Review of Optometry Logo

THERAPEUTIC FORUM

The Right Weapon in the War on Bugs

Christopher J. Quinn, O.D.

We all know that conjunctival infections are common causes of “pink eye.” What we don’t always know is the disease etiology, and whether the cause is bacterial or viral. Here’s an update on what we know about how these bugs attack the eye and the variety of weapons we can use to battle bacterial conjunctival infections.
Although viruses (adenovirus, herpes virus) cause most infections, bacteria can also infect the conjunctival surface.

Staphylococcus and streptococcus inhabit the ocular surface, but the lysozymes and antibodies in the tear film, along with the blinking mechanism, keep their population in check. Infection occurs when the host’s defenses break down—due to immune deficiencies or tear film abnormalities—or when a more virulent bacterial strain is introduced into the microbial flora.

Diagnosis
Patients develop conjunctival hyperemia in one eye followed by the fellow eye several days later. A thick muco-purulent discharge can accompany the bacterial infection, often resulting in the lids being stuck together upon waking.

The trick is to differentiate a bacterial from a viral infection. Both often show a similar historical picture: conjunctival hyperemia in one eye followed by involvement of the fellow eye. They differ, however, in that most viral bugs are accompanied by conjunctival follicles and associated pre-auricular lymphadenopathy. The discharge of viral infections tends to be less intense and more like excessive tearing, with some lid crusting. Allergic conjunctival reactions cause intense conjunctival hyperemia, but these are commonly bilateral and almost always are accompanied by itching.

Treatment
Although most bacterial conjunctivitis is self-limited, treatment can shorten the disease, increase patient comfort and prevent the spread of infection.

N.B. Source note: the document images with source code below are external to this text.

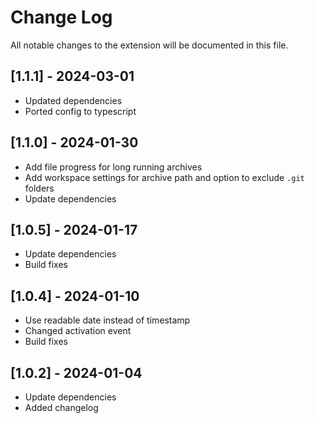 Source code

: # Change Log

All notable changes to the extension will be documented in this file.

## [1.1.1] - 2024-03-01

- Updated dependencies
- Ported config to typescript

## [1.1.0] - 2024-01-30

- Add file progress for long running archives
- Add workspace settings for archive path and option to exclude `.git` folders
- Update dependencies

## [1.0.5] - 2024-01-17

- Update dependencies
- Build fixes

## [1.0.4] - 2024-01-10

- Use readable date instead of timestamp
- Changed activation event
- Build fixes

## [1.0.2] - 2024-01-04

- Update dependencies
- Added changelog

With today’s topical antibiotics, we can treat most cases empirically, except when you suspect gonococcal infection. Because this organism can penetrate an intact corneal epithelium and cause keratitis and endophthalmitis, cultures and prompt systemic and intensive topical antibiotic treatment are mandatory. Most other infections will respond well to treatment options.

The goal is to choose an antibiotic with a broad spectrum of activity and low propensity for allergic or toxic responses. In true bacterial conjunctivitis, the fluoroquinolones may best eradicate the infection without causing side effects.

Although some would argue against fluoroquinolones, when a true bacterial infection is present, I advocate the most effective treatment option to help prevent the development of resistant bacterial strains.

Even though there is some microbial resistance to fluoroquinolones, they are effective against most of the major ocular pathogens. Alternatively, the aminoglycoside antibiotics of gentamycin and tobramycin are quite effective. Although they have a higher rate of sensitivity reactions and microbial resistance, they are still workhorse antibiotics and are cost-effective alternatives. Drops can be supplemented with ointments at bedtime.

Other less desirable agents are available. Bacitracin, only available in an ointment, is very effective against most gram-positive organisms, but less so against gram-negatives. Erythro-mycin can be effective against both gram-positives and some gram-negatives, but many staph species are resistant to it.

Sulfacetamide has a wide bacterial resistance and a high rate of allergic reactions. Polysporin ointment, which is a combination of polymyxin-B and bacitracin, offers a broad spectrum of activity and a low rate of allergic reaction, but its ointment-only form limits its use in the daytime.